Work to complete: Every line in the entries that holds "tests" should be identified and copied.

---------- Data records ----------

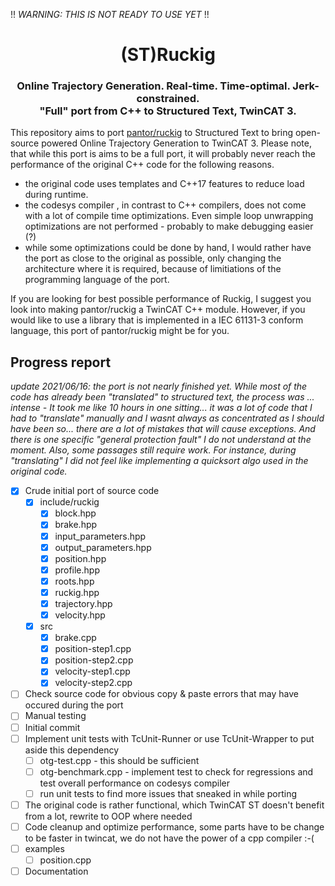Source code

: !! *WARNING: THIS IS NOT READY TO USE YET* !!

<div align="center">
  <h1 align="center">(ST)Ruckig</h1>
  <h3 align="center">
    Online Trajectory Generation. Real-time. Time-optimal. Jerk-constrained.<br/>
    "Full" port from C++ to Structured Text, TwinCAT 3.
  </h3>
</div>

This repository aims to port [pantor/ruckig](https://github.com/pantor/ruckig) to Structured Text to bring open-source powered Online
Trajectory Generation to TwinCAT 3. Please note, that while this port is aims to be a full port, it will probably never reach the performance 
of the original C++ code for the following reasons. 
- the original code uses templates and C++17 features to reduce load during runtime. 
- the codesys compiler , in contrast to C++ compilers, does not come with a lot of compile time optimizations. Even simple loop unwrapping optimizations are not performed - probably to make debugging easier (?)
- while some optimizations could be done by hand, I would rather have the port as close to the original as possible, only changing the architecture where it is required, because of limitiations of the programming language of the port.

If you are looking for best possible performance of Ruckig, I suggest you look into making pantor/ruckig a TwinCAT C++ module. However,
if you would like to use a library that is implemented in a IEC 61131-3 conform language, this port of pantor/ruckig might be for you.

## Progress report
*update 2021/06/16: the port is not nearly finished yet. While most of the code has already been "translated" to structured text, the process was ... intense - It took me like 10 hours in one sitting... it was a lot of code that I had to "translate" manually and I wasnt always as concentrated as I should have been so... there are a lot of mistakes that will cause exceptions. And there is one specific "general protection fault" I do not understand at the moment. Also, some passages still require work. For instance, during "translating" I did not feel like implementing a quicksort algo used in the original code.*

- [x] Crude initial port of source code
  - [x] include/ruckig
    - [x] block.hpp
    - [x] brake.hpp
    - [x] input_parameters.hpp
    - [x] output_parameters.hpp
    - [x] position.hpp
    - [x] profile.hpp      
    - [x] roots.hpp
    - [x] ruckig.hpp
    - [x] trajectory.hpp
    - [x] velocity.hpp
  - [x] src
    - [x] brake.cpp
    - [x] position-step1.cpp
    - [x] position-step2.cpp
    - [x] velocity-step1.cpp
    - [x] velocity-step2.cpp
- [ ] Check source code for obvious copy & paste errors that may have occured during the port
- [ ] Manual testing
- [ ] Initial commit
- [ ] Implement unit tests with TcUnit-Runner or use TcUnit-Wrapper to put aside this dependency
    - [ ] otg-test.cpp - this should be sufficient
    - [ ] otg-benchmark.cpp - implement test to check for regressions and test overall performance on codesys compiler 
    - [ ] run unit tests to find more issues that sneaked in while porting
- [ ] The original code is rather functional, which TwinCAT ST doesn't benefit from a lot, rewrite to OOP where needed
- [ ] Code cleanup and optimize performance, some parts have to be change to be faster in twincat, we do not have the power of a cpp compiler :-(
- [ ] examples
  - [ ] position.cpp
- [ ] Documentation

----------

Output for this task:
- [ ] Implement unit tests with TcUnit-Runner or use TcUnit-Wrapper to put aside this dependency
    - [ ] run unit tests to find more issues that sneaked in while porting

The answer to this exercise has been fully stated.